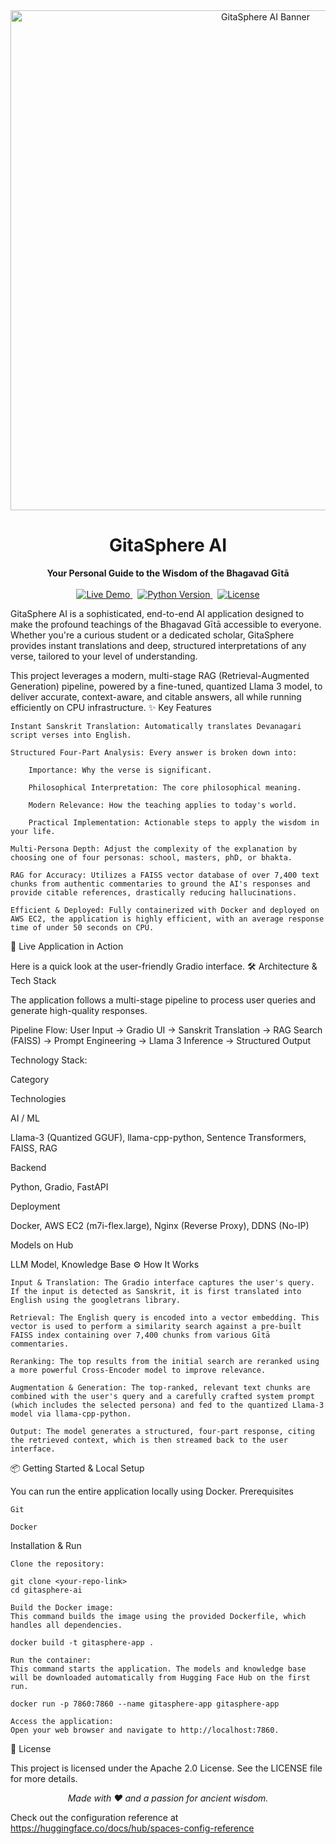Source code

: <div align="center">
<img src="https://www.google.com/search?q=https://i.imgur.com/S8o2m1Q.png" alt="GitaSphere AI Banner" width="800"/>
<br/>
<h1>GitaSphere AI</h1>
<strong>Your Personal Guide to the Wisdom of the Bhagavad Gītā</strong>
<br/>
<br/>
<a href="https://www.google.com/search?q=http://gitasphere.ddns.net:7860">
<img src="https://www.google.com/search?q=https://img.shields.io/badge/Live%2520Demo-Click%2520Here-brightgreen%3Fstyle%3Dfor-the-badge%26logo%3Drocket" alt="Live Demo">
</a>
&nbsp;
<a href="#">
<img src="https://www.google.com/search?q=https://img.shields.io/badge/Python-3.11-blue%3Fstyle%3Dfor-the-badge%26logo%3Dpython" alt="Python Version">
</a>
&nbsp;
<a href="#">
<img src="https://www.google.com/search?q=https://img.shields.io/badge/License-Apache%25202.0-red%3Fstyle%3Dfor-the-badge" alt="License">
</a>
</div>

GitaSphere AI is a sophisticated, end-to-end AI application designed to make the profound teachings of the Bhagavad Gītā accessible to everyone. Whether you're a curious student or a dedicated scholar, GitaSphere provides instant translations and deep, structured interpretations of any verse, tailored to your level of understanding.

This project leverages a modern, multi-stage RAG (Retrieval-Augmented Generation) pipeline, powered by a fine-tuned, quantized Llama 3 model, to deliver accurate, context-aware, and citable answers, all while running efficiently on CPU infrastructure.
✨ Key Features

    Instant Sanskrit Translation: Automatically translates Devanagari script verses into English.

    Structured Four-Part Analysis: Every answer is broken down into:

        Importance: Why the verse is significant.

        Philosophical Interpretation: The core philosophical meaning.

        Modern Relevance: How the teaching applies to today's world.

        Practical Implementation: Actionable steps to apply the wisdom in your life.

    Multi-Persona Depth: Adjust the complexity of the explanation by choosing one of four personas: school, masters, phD, or bhakta.

    RAG for Accuracy: Utilizes a FAISS vector database of over 7,400 text chunks from authentic commentaries to ground the AI's responses and provide citable references, drastically reducing hallucinations.

    Efficient & Deployed: Fully containerized with Docker and deployed on AWS EC2, the application is highly efficient, with an average response time of under 50 seconds on CPU.

🚀 Live Application in Action

Here is a quick look at the user-friendly Gradio interface.
🛠️ Architecture & Tech Stack

The application follows a multi-stage pipeline to process user queries and generate high-quality responses.

Pipeline Flow:
User Input -> Gradio UI -> Sanskrit Translation -> RAG Search (FAISS) -> Prompt Engineering -> Llama 3 Inference -> Structured Output

Technology Stack:

Category
	

Technologies

AI / ML
	

Llama-3 (Quantized GGUF), llama-cpp-python, Sentence Transformers, FAISS, RAG

Backend
	

Python, Gradio, FastAPI

Deployment
	

Docker, AWS EC2 (m7i-flex.large), Nginx (Reverse Proxy), DDNS (No-IP)

Models on Hub
	

LLM Model, Knowledge Base
⚙️ How It Works

    Input & Translation: The Gradio interface captures the user's query. If the input is detected as Sanskrit, it is first translated into English using the googletrans library.

    Retrieval: The English query is encoded into a vector embedding. This vector is used to perform a similarity search against a pre-built FAISS index containing over 7,400 chunks from various Gītā commentaries.

    Reranking: The top results from the initial search are reranked using a more powerful Cross-Encoder model to improve relevance.

    Augmentation & Generation: The top-ranked, relevant text chunks are combined with the user's query and a carefully crafted system prompt (which includes the selected persona) and fed to the quantized Llama-3 model via llama-cpp-python.

    Output: The model generates a structured, four-part response, citing the retrieved context, which is then streamed back to the user interface.

📦 Getting Started & Local Setup

You can run the entire application locally using Docker.
Prerequisites

    Git

    Docker

Installation & Run

    Clone the repository:

    git clone <your-repo-link>
    cd gitasphere-ai

    Build the Docker image:
    This command builds the image using the provided Dockerfile, which handles all dependencies.

    docker build -t gitasphere-app .

    Run the container:
    This command starts the application. The models and knowledge base will be downloaded automatically from Hugging Face Hub on the first run.

    docker run -p 7860:7860 --name gitasphere-app gitasphere-app

    Access the application:
    Open your web browser and navigate to http://localhost:7860.

📜 License

This project is licensed under the Apache 2.0 License. See the LICENSE file for more details.

<div align="center">
<em>Made with ❤️ and a passion for ancient wisdom.</em>
</div>

Check out the configuration reference at https://huggingface.co/docs/hub/spaces-config-reference
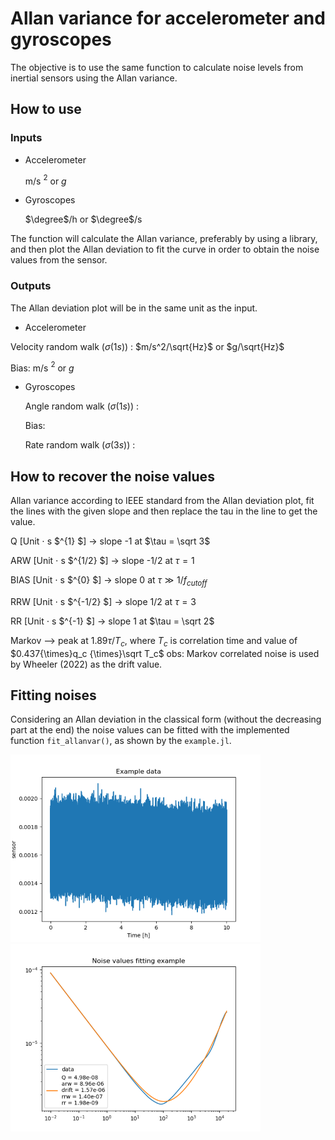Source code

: # Allan variance for accelerometer and gyroscopes

The objective is to use the same function to calculate noise levels from inertial sensors using the Allan variance.

## How to use



### Inputs


- Accelerometer
 
    m/s $^2$ or $g$

- Gyroscopes

    $\degree$/h or $\degree$/s
  
The function will calculate the Allan  variance, preferably by using a library, and then plot the Allan deviation to fit the curve in order to obtain the noise values from the sensor.

### Outputs
The Allan deviation plot will be in the same unit as the input.
<!-- TODO: introduce the convertion function from unit/s^2 to acc_unit/s or gyro_unit/h -->

- Accelerometer
<!-- TODO: correct accelerometer units according to convertion function -->
  
  Velocity random walk $(\sigma(1s))$ : $m/s^2/\sqrt{Hz}$ or $g/\sqrt{Hz}$
  
  Bias: m/s $^2$ or $g$

  <!-- Acceleration random walk:  -->
  

- Gyroscopes
  <!-- TODO: add gyroscope noise units -->
  Angle random walk $(\sigma(1s))$ :

  Bias:

  Rate random walk $(\sigma(3s))$ :
  

## How to recover the noise values

Allan variance according to IEEE standard
from the Allan deviation plot, fit the lines with the given
slope and then replace the tau in the line to get the value.

Q [Unit $\cdot$ s $^{1} $]		→ slope -1 	at $\tau = \sqrt 3$

ARW	[Unit $\cdot$ s $^{1/2} $]	→ slope -1/2 	at $\tau = 1$

BIAS [Unit $\cdot$ s $^{0} $]	→ slope 0    	at $\tau \gg 1/f_{cutoff}$

RRW	[Unit $\cdot$ s $^{-1/2} $]	→ slope 1/2 	at $\tau = 3$

RR [Unit $\cdot$ s $^{-1} $]		→ slope 1 	at $\tau = \sqrt 2$

Markov  --> peak at $1.89 \tau / T_c$, where $T_c$ is correlation time and value of $0.437{\times}q_c {\times}\sqrt T_c$
obs: Markov correlated noise is used by Wheeler (2022) as the drift value.

## Fitting noises

Considering an Allan deviation in the classical form (without the decreasing part at the end) the noise values can be fitted with the implemented function `fit_allanvar()`, as shown by the `example.jl`.

![image](images/example_data.png)
![image](images/example_allan_fit.png)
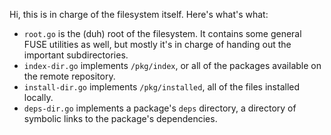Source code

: Hi, this is in charge of the filesystem itself. Here's what's what:

* `root.go` is the (duh) root of the filesystem. It contains some general FUSE utilities as well, but mostly it's in charge of handing out the important subdirectories.
* `index-dir.go` implements `/pkg/index`, or all of the packages available on the remote repository.
* `install-dir.go` implements `/pkg/installed`, all of the files installed locally.
* `deps-dir.go` implements a package's `deps` directory, a directory of symbolic links to the package's dependencies.
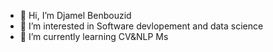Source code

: - 👋 Hi, I’m Djamel Benbouzid
- 👀 I’m interested in Software devlopement and data science
- 🌱 I’m currently learning CV&NLP Ms

<!---
djamelBenbouzidBM/djamelBenbouzidBM is a ✨ special ✨ repository because its `README.md` (this file) appears on your GitHub profile.
You can click the Preview link to take a look at your changes.
--->
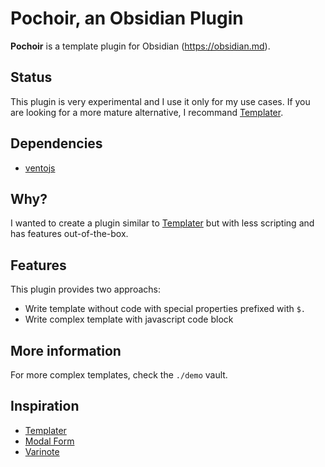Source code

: # Pochoir, an Obsidian Plugin

**Pochoir** is a template plugin for Obsidian (https://obsidian.md).

## Status

This plugin is very experimental and I use it only for my use cases. If you are looking for a more mature alternative, I recommand [Templater](https://github.com/SilentVoid13/Templater).

## Dependencies
- [ventojs](https://github.com/ventojs/vento)

## Why?

I wanted to create a plugin similar to [Templater](https://github.com/SilentVoid13/Templater) but with less scripting and has features out-of-the-box.

## Features

This plugin provides two approachs:
- Write template without code with special properties prefixed with `$.`
- Write complex template with javascript code block

## More information

For more complex templates, check the `./demo` vault.

## Inspiration

* [Templater](https://github.com/SilentVoid13/Templater)
* [Modal Form](https://github.com/danielo515/obsidian-modal-form/)
* [Varinote](https://github.com/gsarig/obsidian-varinote)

Assignment: Restate the lines above from the one containing "<!-- Acceleration random" through the one containing "the package's dependencies.", inclusive, exactly and without pictures.

Exercise response:
  <!-- Acceleration random walk:  -->
  

- Gyroscopes
  <!-- TODO: add gyroscope noise units -->
  Angle random walk $(\sigma(1s))$ :

  Bias:

  Rate random walk $(\sigma(3s))$ :
  

## How to recover the noise values

Allan variance according to IEEE standard
from the Allan deviation plot, fit the lines with the given
slope and then replace the tau in the line to get the value.

Q [Unit $\cdot$ s $^{1} $]		→ slope -1 	at $\tau = \sqrt 3$

ARW	[Unit $\cdot$ s $^{1/2} $]	→ slope -1/2 	at $\tau = 1$

BIAS [Unit $\cdot$ s $^{0} $]	→ slope 0    	at $\tau \gg 1/f_{cutoff}$

RRW	[Unit $\cdot$ s $^{-1/2} $]	→ slope 1/2 	at $\tau = 3$

RR [Unit $\cdot$ s $^{-1} $]		→ slope 1 	at $\tau = \sqrt 2$

Markov  --> peak at $1.89 \tau / T_c$, where $T_c$ is correlation time and value of $0.437{\times}q_c {\times}\sqrt T_c$
obs: Markov correlated noise is used by Wheeler (2022) as the drift value.

## Fitting noises

Considering an Allan deviation in the classical form (without the decreasing part at the end) the noise values can be fitted with the implemented function `fit_allanvar()`, as shown by the `example.jl`.

![image](images/example_data.png)
![image](images/example_allan_fit.png)
Source code

: Hi, this is in charge of the filesystem itself. Here's what's what:

* `root.go` is the (duh) root of the filesystem. It contains some general FUSE utilities as well, but mostly it's in charge of handing out the important subdirectories.
* `index-dir.go` implements `/pkg/index`, or all of the packages available on the remote repository.
* `install-dir.go` implements `/pkg/installed`, all of the files installed locally.
* `deps-dir.go` implements a package's `deps` directory, a directory of symbolic links to the package's dependencies.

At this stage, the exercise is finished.